=== Work required ===
The string "chiffre" may appear in lines of the listing. Report each line where it does.

=== Task inputs ===
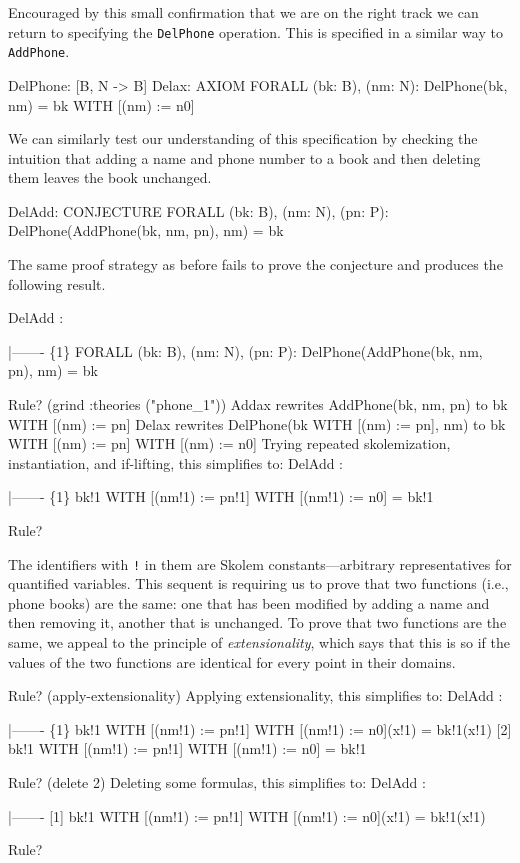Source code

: Encouraged by this small confirmation that we are on the right track
we can return to specifying the {\tt DelPhone} operation.  This is
specified in a similar way to {\tt AddPhone}.
\begin{jmrsession}
  DelPhone: [B, N -> B]
  Delax: AXIOM   FORALL (bk: B), (nm: N): DelPhone(bk, nm) = bk WITH [(nm) := n0]
\end{jmrsession}
We can similarly test our understanding of this specification by
checking the intuition that adding a name and phone number to a book
and then deleting them leaves the book unchanged.
\begin{jmrsession}
  DelAdd: CONJECTURE  FORALL (bk: B), (nm: N), (pn: P):
    DelPhone(AddPhone(bk, nm, pn), nm) = bk
\end{jmrsession}
The same proof strategy as before fails to prove the conjecture and
produces the following result.
\begin{jmrsession}
DelAdd :  

  |-------
\{1\}   FORALL (bk: B), (nm: N), (pn: P): DelPhone(AddPhone(bk, nm, pn), nm) = bk

Rule? (grind :theories ("phone_1"))
Addax rewrites AddPhone(bk, nm, pn)
  to bk WITH [(nm) := pn]
Delax rewrites DelPhone(bk WITH [(nm) := pn], nm)
  to bk WITH [(nm) := pn] WITH [(nm) := n0]
Trying repeated skolemization, instantiation, and if-lifting, this simplifies to: 
DelAdd :  

  |-------
\{1\}   bk!1 WITH [(nm!1) := pn!1] WITH [(nm!1) := n0] = bk!1

Rule?
\end{jmrsession}
The identifiers with {\tt !} in them are Skolem constants---arbitrary
representatives for quantified variables.  This sequent is requiring
us to prove that two functions (i.e., phone books) are the same: one
that has been modified by adding a name and then removing it, another
that is unchanged.  To prove that two functions are the same, we
appeal to the principle of {\em extensionality\/}, which says that
this is so if the values of the two functions are identical for every
point in their domains.
\begin{jmrsession}
Rule? (apply-extensionality)
  Applying extensionality, this simplifies to: 
DelAdd :  

  |-------
\{1\}   bk!1 WITH [(nm!1) := pn!1] WITH [(nm!1) := n0](x!1) = bk!1(x!1)
[2]   bk!1 WITH [(nm!1) := pn!1] WITH [(nm!1) := n0] = bk!1

Rule? (delete 2)
  Deleting some formulas, this simplifies to: 
DelAdd :  

  |-------
[1]   bk!1 WITH [(nm!1) := pn!1] WITH [(nm!1) := n0](x!1) = bk!1(x!1)

Rule? 
\end{jmrsession}
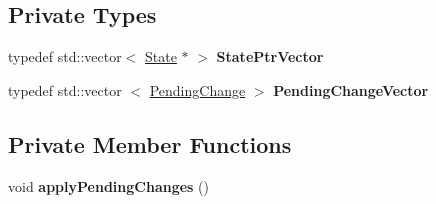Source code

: \subsection*{\-Private \-Types}
\begin{DoxyCompactItemize}
\item 
\hypertarget{classStateStack_a98d8e25ed9ad5889b145982b8a167cf0_a98d8e25ed9ad5889b145982b8a167cf0}{typedef std\-::vector$<$ \hyperlink{classState}{\-State} $\ast$ $>$ {\bfseries \-State\-Ptr\-Vector}}\label{classStateStack_a98d8e25ed9ad5889b145982b8a167cf0_a98d8e25ed9ad5889b145982b8a167cf0}

\item 
\hypertarget{classStateStack_aa3a35524fb99f5d12b4276bdf2a56744_aa3a35524fb99f5d12b4276bdf2a56744}{typedef std\-::vector\*
$<$ \hyperlink{structStateStack_1_1PendingChange}{\-Pending\-Change} $>$ {\bfseries \-Pending\-Change\-Vector}}\label{classStateStack_aa3a35524fb99f5d12b4276bdf2a56744_aa3a35524fb99f5d12b4276bdf2a56744}

\end{DoxyCompactItemize}
\subsection*{\-Private \-Member \-Functions}
\begin{DoxyCompactItemize}
\item 
\hypertarget{classStateStack_af664f95954b4621175c9fc0f9d30fdf0_af664f95954b4621175c9fc0f9d30fdf0}{void {\bfseries apply\-Pending\-Changes} ()}\label{classStateStack_af664f95954b4621175c9fc0f9d30fdf0_af664f95954b4621175c9fc0f9d30fdf0}

\end{DoxyCompactItemize}

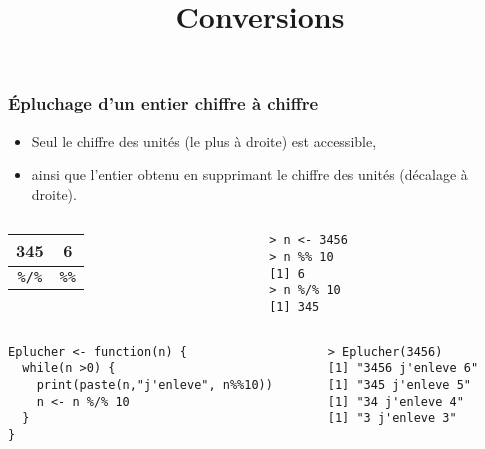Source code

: \documentclass[10pt]{beamer}
\title{Conversions}
\begin{document}
\maketitle



\begin{frame}[fragile]
  \frametitle{Épluchage d'un entier chiffre à chiffre}

  \begin{itemize}
  \item Seul le chiffre des unités (le plus à droite) est accessible, 
  \item ainsi que l'entier obtenu en supprimant le chiffre des unités (décalage à droite).
  \end{itemize}
 
  \begin{columns}[c]
    \begin{column}{0.6\textwidth}
      \begin{center}
  \begin{tabular}{c|c}
    \toprule
    345 & 6 \\
    \midrule
    \texttt{\%/\%} &     \texttt{\%\%} \\
    \bottomrule
  \end{tabular}
\end{center}  
\end{column}
\begin{column}{0.4\textwidth}
  \begin{lstlisting}
> n <- 3456
> n %% 10
[1] 6
> n %/% 10
[1] 345
\end{lstlisting}
\end{column}
\end{columns}



\begin{columns}[t]
\begin{column}{0.62\textwidth}
\begin{lstlisting}[style=editor]
Eplucher <- function(n) {
  while(n >0) {
    print(paste(n,"j'enleve", n%%10))
    n <- n %/% 10
  }
}  
\end{lstlisting}
\end{column}
\begin{column}{0.38\textwidth}
\begin{lstlisting}
> Eplucher(3456)
[1] "3456 j'enleve 6"
[1] "345 j'enleve 5"
[1] "34 j'enleve 4"
[1] "3 j'enleve 3"  
\end{lstlisting}
\end{column}
\end{columns}

\end{frame}
\end{document}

=== Reply ===
  \frametitle{Épluchage d'un entier chiffre à chiffre}
  \item Seul le chiffre des unités (le plus à droite) est accessible, 
  \item ainsi que l'entier obtenu en supprimant le chiffre des unités (décalage à droite).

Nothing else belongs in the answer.